HEDGE fund fees are failing to fall past traditional levels despite increased negotiations and pressure from investors to cut them, a major study out yesterday reveals.
Figures show a 40 per cent surge in the number of investors who tried to negotiate better fees with hedge funds last year, with 71 per cent of investors trying to get better fees.
Hedge funds traditionally deploy a “2 and 20” model, charging two per cent on the money they manage and a 20 per cent cut of any profits earned on the fund as a performance fee.
Around one-third of investors have a good success rate negotiating fees in their favour, data shows, but the majority still paid a flat rate of between 1.5 per cent and two per cent last year.
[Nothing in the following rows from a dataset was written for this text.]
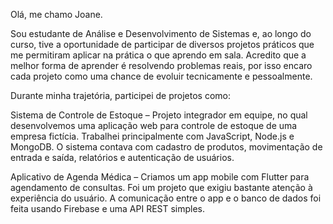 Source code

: Olá, me chamo Joane.

Sou estudante de Análise e Desenvolvimento de Sistemas e, ao longo do curso, tive a oportunidade de participar de diversos projetos práticos que me permitiram aplicar na prática o que aprendo em sala. Acredito que a melhor forma de aprender é resolvendo problemas reais, por isso encaro cada projeto como uma chance de evoluir tecnicamente e pessoalmente.

Durante minha trajetória, participei de projetos como:

Sistema de Controle de Estoque – Projeto integrador em equipe, no qual desenvolvemos uma aplicação web para controle de estoque de uma empresa fictícia. Trabalhei principalmente com JavaScript, Node.js e MongoDB. O sistema contava com cadastro de produtos, movimentação de entrada e saída, relatórios e autenticação de usuários.

Aplicativo de Agenda Médica – Criamos um app mobile com Flutter para agendamento de consultas. Foi um projeto que exigiu bastante atenção à experiência do usuário. A comunicação entre o app e o banco de dados foi feita usando Firebase e uma API REST simples.
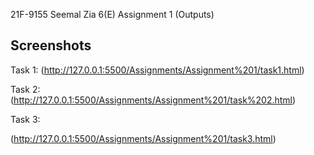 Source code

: 21F-9155
Seemal Zia
6(E)
Assignment 1 (Outputs)
## Screenshots
Task 1:
(http://127.0.0.1:5500/Assignments/Assignment%201/task1.html)

Task 2:
(http://127.0.0.1:5500/Assignments/Assignment%201/task%202.html)

Task 3:

(http://127.0.0.1:5500/Assignments/Assignment%201/task3.html)
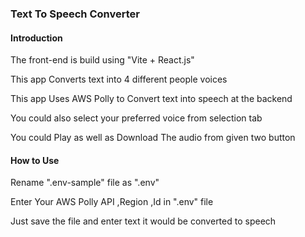 <h3>Text To Speech Converter</h3>
<h4>Introduction</h4>
<p>The front-end is build using "Vite + React.js"</p>
<p>This app Converts text into 4 different people voices </p>
<p>This app Uses AWS Polly to Convert text into speech at the backend</p>
<p>You could also select your preferred voice from selection tab</p>
<p>You could Play as well as Download The audio from given two button </p>
<h4>How to Use</h4>
<p>Rename ".env-sample" file as ".env"</p>
<p>Enter Your AWS Polly API ,Region ,Id in ".env" file</p>
<p>Just save the file and enter text it would be converted to speech</p>
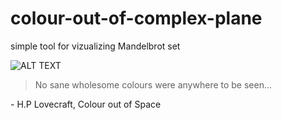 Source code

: # colour-out-of-complex-plane

simple tool for vizualizing Mandelbrot set

![ALT TEXT](https://raw.githubusercontent.com/lharju/colour-out-of-complex-plane/master/example.png)

> No sane wholesome colours were anywhere to be seen...

\- H.P Lovecraft, Colour out of Space
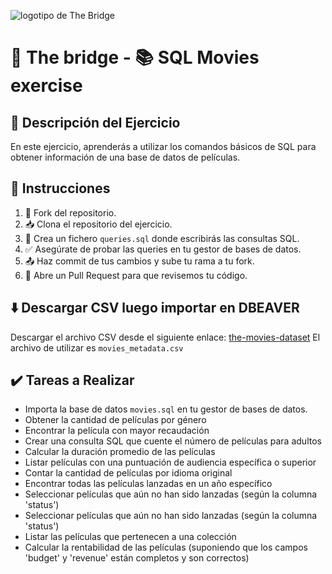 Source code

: ![logotipo de The Bridge](https://user-images.githubusercontent.com/27650532/77754601-e8365180-702b-11ea-8bed-5bc14a43f869.png "logotipo de The Bridge")

# 🚀 The bridge - 📚 SQL Movies exercise

## 📝 Descripción del Ejercicio

En este ejercicio, aprenderás a utilizar los comandos básicos de SQL para obtener información de una base de datos de películas.

## 📖 Instrucciones

1. 🍴 Fork del repositorio.
2. 📥 Clona el repositorio del ejercicio.
3. 🎯 Crea un fichero `queries.sql` donde escribirás las consultas SQL.
4. ✅ Asegúrate de probar las queries en tu gestor de bases de datos.
5. 📤 Haz commit de tus cambios y sube tu rama a tu fork.
6. 📧 Abre un Pull Request para que revisemos tu código.

## ⬇️ Descargar CSV luego importar en DBEAVER

Descargar el archivo CSV desde el siguiente enlace:
[the-movies-dataset](https://www.kaggle.com/datasets/rounakbanik/the-movies-dataset/download?datasetVersionNumber=7)
El archivo de utilizar es `movies_metadata.csv`

## ✔️ Tareas a Realizar

- Importa la base de datos `movies.sql` en tu gestor de bases de datos.
- Obtener la cantidad de películas por género
- Encontrar la película con mayor recaudación
- Crear una consulta SQL que cuente el número de películas para adultos
- Calcular la duración promedio de las películas
- Listar películas con una puntuación de audiencia específica o superior
- Contar la cantidad de películas por idioma original
- Encontrar todas las películas lanzadas en un año específico
- Seleccionar películas que aún no han sido lanzadas (según la columna 'status')
- Seleccionar películas que aún no han sido lanzadas (según la columna 'status')
- Listar las películas que pertenecen a una colección
- Calcular la rentabilidad de las películas (suponiendo que los campos 'budget' y 'revenue' están completos y son correctos)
Three-quarters pay between 17.5 per cent and 20 per cent as a performance fee.
The figures, compiled by Deutsche Bank yesterday, offer one of the most comprehensive polls of alternative investment managers, surveying investors worth around half of all hedge fund assets in the world.
Despite fee levels, figures also show investors plan to allocate a further $123bn (£81bn) to funds this year.
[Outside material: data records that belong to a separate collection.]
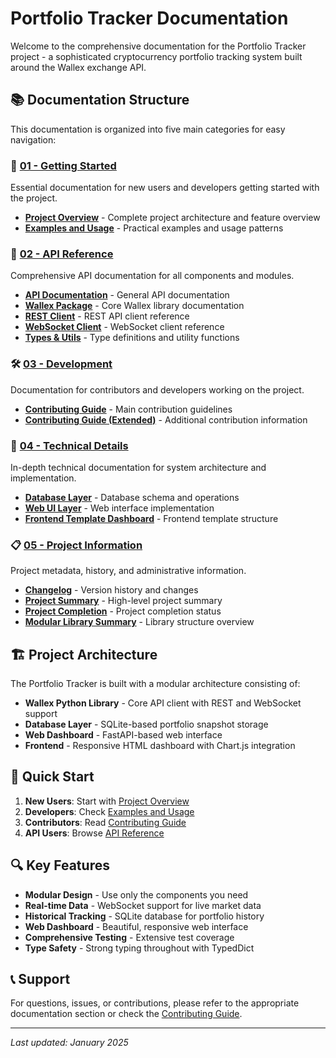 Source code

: # Portfolio Tracker Documentation

Welcome to the comprehensive documentation for the Portfolio Tracker project - a sophisticated cryptocurrency portfolio tracking system built around the Wallex exchange API.

## 📚 Documentation Structure

This documentation is organized into five main categories for easy navigation:

### 🚀 [01 - Getting Started](./01-getting-started/)
Essential documentation for new users and developers getting started with the project.

- **[Project Overview](./01-getting-started/project-overview.md)** - Complete project architecture and feature overview
- **[Examples and Usage](./01-getting-started/examples-and-usage.md)** - Practical examples and usage patterns

### 📖 [02 - API Reference](./02-api-reference/)
Comprehensive API documentation for all components and modules.

- **[API Documentation](./02-api-reference/api.md)** - General API documentation
- **[Wallex Package](./02-api-reference/wallex-package.md)** - Core Wallex library documentation
- **[REST Client](./02-api-reference/wallex-rest-client.md)** - REST API client reference
- **[WebSocket Client](./02-api-reference/wallex-websocket-client.md)** - WebSocket client reference
- **[Types & Utils](./02-api-reference/wallex-types-utils.md)** - Type definitions and utility functions

### 🛠️ [03 - Development](./03-development/)
Documentation for contributors and developers working on the project.

- **[Contributing Guide](./03-development/contributing.md)** - Main contribution guidelines
- **[Contributing Guide (Extended)](./03-development/contributing-guide.md)** - Additional contribution information

### 🔧 [04 - Technical Details](./04-technical-details/)
In-depth technical documentation for system architecture and implementation.

- **[Database Layer](./04-technical-details/database-layer.md)** - Database schema and operations
- **[Web UI Layer](./04-technical-details/web-ui-layer.md)** - Web interface implementation
- **[Frontend Template Dashboard](./04-technical-details/frontend-template-dashboard.md)** - Frontend template structure

### 📋 [05 - Project Information](./05-project-info/)
Project metadata, history, and administrative information.

- **[Changelog](./05-project-info/changelog.md)** - Version history and changes
- **[Project Summary](./05-project-info/project-summary.md)** - High-level project summary
- **[Project Completion](./05-project-info/project-completion.md)** - Project completion status
- **[Modular Library Summary](./05-project-info/modular-library-summary.md)** - Library structure overview

## 🏗️ Project Architecture

The Portfolio Tracker is built with a modular architecture consisting of:

- **Wallex Python Library** - Core API client with REST and WebSocket support
- **Database Layer** - SQLite-based portfolio snapshot storage
- **Web Dashboard** - FastAPI-based web interface
- **Frontend** - Responsive HTML dashboard with Chart.js integration

## 🚀 Quick Start

1. **New Users**: Start with [Project Overview](./01-getting-started/project-overview.md)
2. **Developers**: Check [Examples and Usage](./01-getting-started/examples-and-usage.md)
3. **Contributors**: Read [Contributing Guide](./03-development/contributing.md)
4. **API Users**: Browse [API Reference](./02-api-reference/)

## 🔍 Key Features

- **Modular Design** - Use only the components you need
- **Real-time Data** - WebSocket support for live market data
- **Historical Tracking** - SQLite database for portfolio history
- **Web Dashboard** - Beautiful, responsive web interface
- **Comprehensive Testing** - Extensive test coverage
- **Type Safety** - Strong typing throughout with TypedDict

## 📞 Support

For questions, issues, or contributions, please refer to the appropriate documentation section or check the [Contributing Guide](./03-development/contributing.md).

---

*Last updated: January 2025*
With a further $169bn expected to be added from better performance, investors believe global assets in 2013 will hit a new high of $2.5 trillion.
Deutsche global head of capital introduction Anita Nemes said: “Top performing managers continue to dominate, but besides performance, aligning interests with those of the investor is also critical in order to win attention from an increasingly institutional investor base,”
One future battleground on fees could be the introduction of so-called “hurdle rates”, which mean managers only collect a bonus if they clear a certain rate of return.
Some 83 per cent of investors think managers should have a hurdle, up from just 13 per cent a decade ago. Despite this, Hedge Fund Intelligence data shows 84 per cent of hedge funds do not have a hurdle rate.